Work Package 4: Impact of brain dystrophins restoration on dystrophic mice phenotype
Led by Aurelie Goyenvalle (UVSQ)
Work Package 4 aims at assessing the impact that postnatal restoration of dystrophin expression has on neurocognitive / behavioural features in the different DMD mouse models using genetic tools. Mouse models lacking multiple dystrophin isoforms such as the mdx52 were found to present more severe behavioural deficits than mouse models lacking full-length dystrophin alone (WP3 results). To elucidate whether these deficits could be rescued, WP4 partners aimed at postnatally restoring expression of dystrophin in the brain using locally administered exon skipping tools in the mdx52 mouse model. Different genetic tools were available in the consortium members’ laboratories and have therefore been compared to determine optimal restoration of dystrophin after their intracerebral administration.
This comparison revealed that the bilateral ICV injection of tcDNA induced the highest level of exon 51 skipping in the brain of mdx52 mice compared to other types of antisense oligonucleotides and this resulted in Dp427 protein restoration. These findings were summarized in a multi-partner manuscript that has been published in March 2023 in the journal Cells. This also represented the first milestone of WP4 which was the determination of the optimal genetic tool allowing restoration of dystrophin expression in the brain of dystrophic mice.

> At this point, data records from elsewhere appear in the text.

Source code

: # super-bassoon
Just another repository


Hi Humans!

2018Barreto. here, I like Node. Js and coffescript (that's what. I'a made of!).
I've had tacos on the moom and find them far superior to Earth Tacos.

Using these optimal conditions, WP4 then demonstrated that partial restoration of Dp427 was associated with improvements in emotional deficits, including anxiety, stress reactivity and fear learning deficits. These findings suggest that restoring dystrophin in the brain using antisense oligonucleotides may have potential therapeutic effects on emotional deficits in DMD, highlighting a novel approach for treating the behavioural disturbances in this disease. These findings were published in March 2023 in Molecular Therapy Nucleic acids.
Further work from WP4 currently aims at investigating the additional rescue of the Dp140 isoform in the brain of dystrophic mice and its impact on behavioural outcomes.